Directions for this task:
Copy out each line containing "help" from the entries below.

Supplied data:

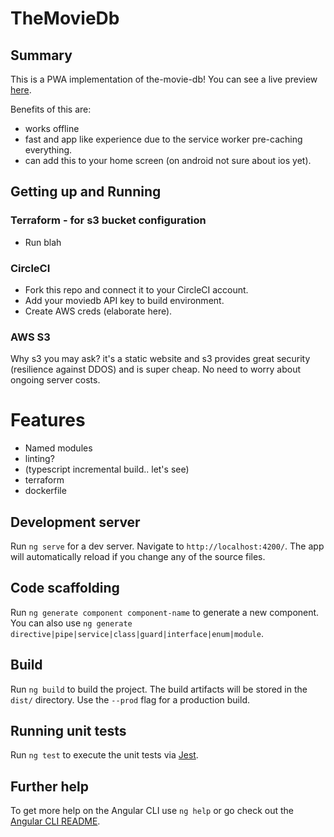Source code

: # TheMovieDb

## Summary

This is a PWA implementation of the-movie-db!
You can see a live preview [here](http://some-future-bucket-link).

Benefits of this are:

- works offline
- fast and app like experience due to the service worker pre-caching everything.
- can add this to your home screen (on android not sure about ios yet).

## Getting up and Running

### Terraform - for s3 bucket configuration

- Run blah

### CircleCI

- Fork this repo and connect it to your CircleCI account.
- Add your moviedb API key to build environment.
- Create AWS creds (elaborate here).

### AWS S3

Why s3 you may ask? it's a static website and s3 provides great security (resilience against DDOS) and is super cheap.
No need to worry about ongoing server costs.

# Features

- Named modules
- linting?
- (typescript incremental build.. let's see)
- terraform
- dockerfile

## Development server

Run `ng serve` for a dev server. Navigate to `http://localhost:4200/`. The app will automatically reload if you change any of the source files.

## Code scaffolding

Run `ng generate component component-name` to generate a new component. You can also use `ng generate directive|pipe|service|class|guard|interface|enum|module`.

## Build

Run `ng build` to build the project. The build artifacts will be stored in the `dist/` directory. Use the `--prod` flag for a production build.

## Running unit tests

Run `ng test` to execute the unit tests via [Jest](https://jestjs.io/).

## Further help

To get more help on the Angular CLI use `ng help` or go check out the [Angular CLI README](https://github.com/angular/angular-cli/blob/master/README.md).

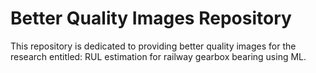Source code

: # Better Quality Images Repository
This repository is dedicated to providing better quality images for the research entitled: RUL estimation for railway gearbox bearing using ML.
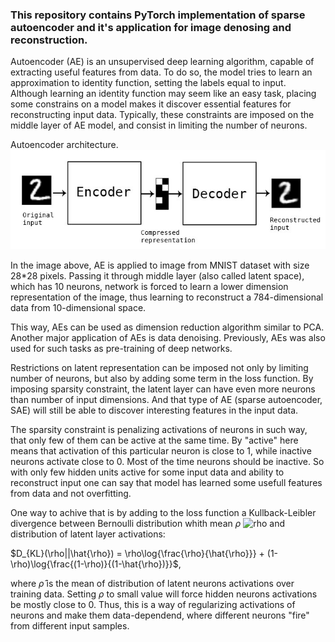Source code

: ﻿### This repository contains PyTorch implementation of sparse autoencoder and it's application for image denosing and reconstruction.

Autoencoder (AE) is an unsupervised deep learning algorithm, capable of extracting useful features from data. To do so, the model tries to learn an approximation to identity function, setting the labels equal to input. Although learning an identity function may seem like an easy task, placing some constrains on a model makes it discover essential features for reconstructing input data. Typically, these constraints are imposed on the middle layer of AE model, and consist in limiting the number of neurons.

Autoencoder architecture.
![SAE](/images/SAE.jpeg)

In the image above, AE is applied to image from MNIST dataset with size 28*28 pixels. Passing it through middle layer (also called latent space), which has 10 neurons, network is forced to learn a lower dimension representation of the image, thus learning to reconstruct a 784-dimensional data from 10-dimensional space.

This way, AEs can be used as dimension reduction algorithm similar to PCA. Another major application of AEs is data denoising. Previously, AEs was also used for such tasks as pre-training of deep networks.

Restrictions on latent representation can be imposed not only by limiting number of neurons, but also by adding some term in the loss function. By imposing sparsity constraint, the latent layer can have even more neurons than number of input dimensions. And that type of AE (sparse autoencoder, SAE) will still be able to discover interesting features in the input data.

The sparsity constraint is penalizing activations of neurons in such way, that only few of them can be active at the same time. By "active" here means that activation of this particular neuron is close to 1, while inactive neurons activate close to 0. Most of the time neurons should be inactive. So with only few hidden units active for some input data and ability to reconstruct input one can say that model has learned some usefull features from data and not overfitting.

One way to achive that is by adding to the loss function a Kullback-Leibler divergence between Bernoulli distribution whith mean $\rho$ ![rho](http://chart.apis.google.com/chart?cht=tx&chl=\rho) and distribution of latent layer activations:

$D_{KL}(\rho||\hat{\rho}) = \rho\log{\frac{\rho}{\hat{\rho}}} + (1-\rho)\log{\frac{(1-\rho)}{(1-\hat{\rho})}}$,

where $\hat{\rho}$ is the mean of distribution of latent neurons activations over training data. Setting $\rho$ to small value will force hidden neurons activations be mostly close to 0. Thus, this is a way of regularizing activations of neurons and make them data-dependend, where different neurons "fire" from different input samples.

Response to the task:
## Further help
To get more help on the Angular CLI use `ng help` or go check out the [Angular CLI README](https://github.com/angular/angular-cli/blob/master/README.md).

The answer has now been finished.